Plan A

Three days into the New Year and it already smells different. I sniffed the air coming in the open window the morning of the first day of the year and it smelled different, then yesterday and today the air just seems to be improving. Could be that we are enjoying outstandingly wonderful days weatherwise, could be that I feel more in control over what is happening than I have in the past months, could be that everyone seems to be going in a better direction than they have been before.

I’m pretty amused that S’s new squeeze has Marshall as her last name – it is probably par for the course in this crazy life we live – I’m definitely thinking this is becoming more book worthy the more I stand back from it all. S and I were standing on the LaLa porch and saw J, the musician, across the bayou and a young 20-yr-old type getting out of a little yellow car. S said I thought they weren’t back. Well, I said, he’s back, but he left M in LA, and that’s her replacement. S said, “seems to be a lot of that going around since Katrina.”

Daily tasks – I’ve spent the last twenty four hours interviewing subcontractors to do work on LaLa. S has drawn up a settlement spreadsheet for us that is a little difficult to decipher. My work has started today in earnest – with a 7AM conference call on beer. The Bean is still recuperating and we miss our walks in the morning on the bayou. My cold is finally going away.

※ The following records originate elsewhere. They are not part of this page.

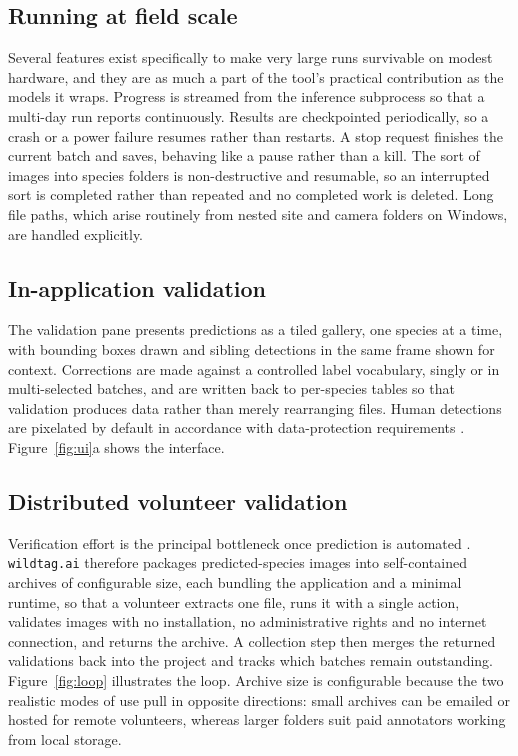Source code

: \documentclass[11pt]{article}
\begin{document}
\subsection{Running at field scale}
Several features exist specifically to make very large runs survivable on modest
hardware, and they are as much a part of the tool's practical contribution as the
models it wraps. Progress is streamed from the inference subprocess so that a
multi-day run reports continuously. Results are checkpointed periodically, so a
crash or a power failure resumes rather than restarts. A stop request finishes
the current batch and saves, behaving like a pause rather than a kill. The sort
of images into species folders is non-destructive and resumable, so an
interrupted sort is completed rather than repeated and no completed work is
deleted. Long file paths, which arise routinely from nested site and camera
folders on Windows, are handled explicitly.

\subsection{In-application validation}
The validation pane presents predictions as a tiled gallery, one species at a
time, with bounding boxes drawn and sibling detections in the same frame shown
for context. Corrections are made against a controlled label vocabulary, singly
or in multi-selected batches, and are written back to per-species tables so that
validation produces data rather than merely rearranging files. Human detections
are pixelated by default in accordance with data-protection requirements \cw.
Figure~\ref{fig:ui}a shows the interface.

\subsection{Distributed volunteer validation}
Verification effort is the principal bottleneck once prediction is automated \cw.
\texttt{wildtag.ai} therefore packages predicted-species images into
self-contained archives of configurable size, each bundling the application and a
minimal runtime, so that a volunteer extracts one file, runs it with a single
action, validates images with no installation, no administrative rights and no
internet connection, and returns the archive. A collection step then merges the
returned validations back into the project and tracks which batches remain
outstanding. Figure~\ref{fig:loop} illustrates the loop. Archive size is
configurable because the two realistic modes of use pull in opposite directions:
small archives can be emailed or hosted for remote volunteers, whereas larger
folders suit paid annotators working from local storage.
\end{document}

L has left to take J back to El Dorado so I have Max till he returns on Thursday.

N told me he is reading a recommended book that says couples find in their partner attributes from their other gender parent – I said no way, S is/was nothing like my dad – for that matter you are more like my father. My dad was the life of the party – he charmed all the men and the women in the room – I remember once telling N he was the party and when he bailed (out of the limo on S’s 40th) he took the party with him. Who knows what makes someone attractive to someone else – D asked me if I would start dating now and I told her – uh, no. Did you not hear me? I’m pretty much ruined in that department.

What makes a man attractive is visceral (smell, taste); mental (makes u laugh); easy on the eye; makes you skittish while feeling like he is home all at the same time. Makes you feel like a feral cat curling up in front of a roaring fireplace. A roaring lion. Ha. Funny indeed.

The thought of dating right now is repulsive.

Anyway, I feel rather good today and think that everything is just going to fall into place and this year is already bringing sunshine and smiles and a general sense of calm that has been absent for a long long time. I am not one to take baby steps so I’ll fall back to the m.o. I’ve employed for most adult years – proceed with love, expect wonderful things to happen, and give everything you have to give.

Just walked in from a walk around the bayou – it is so fn beautiful out there I could spit – I mean it is a day to beat all days – sell the red car – never I say – that would be insane.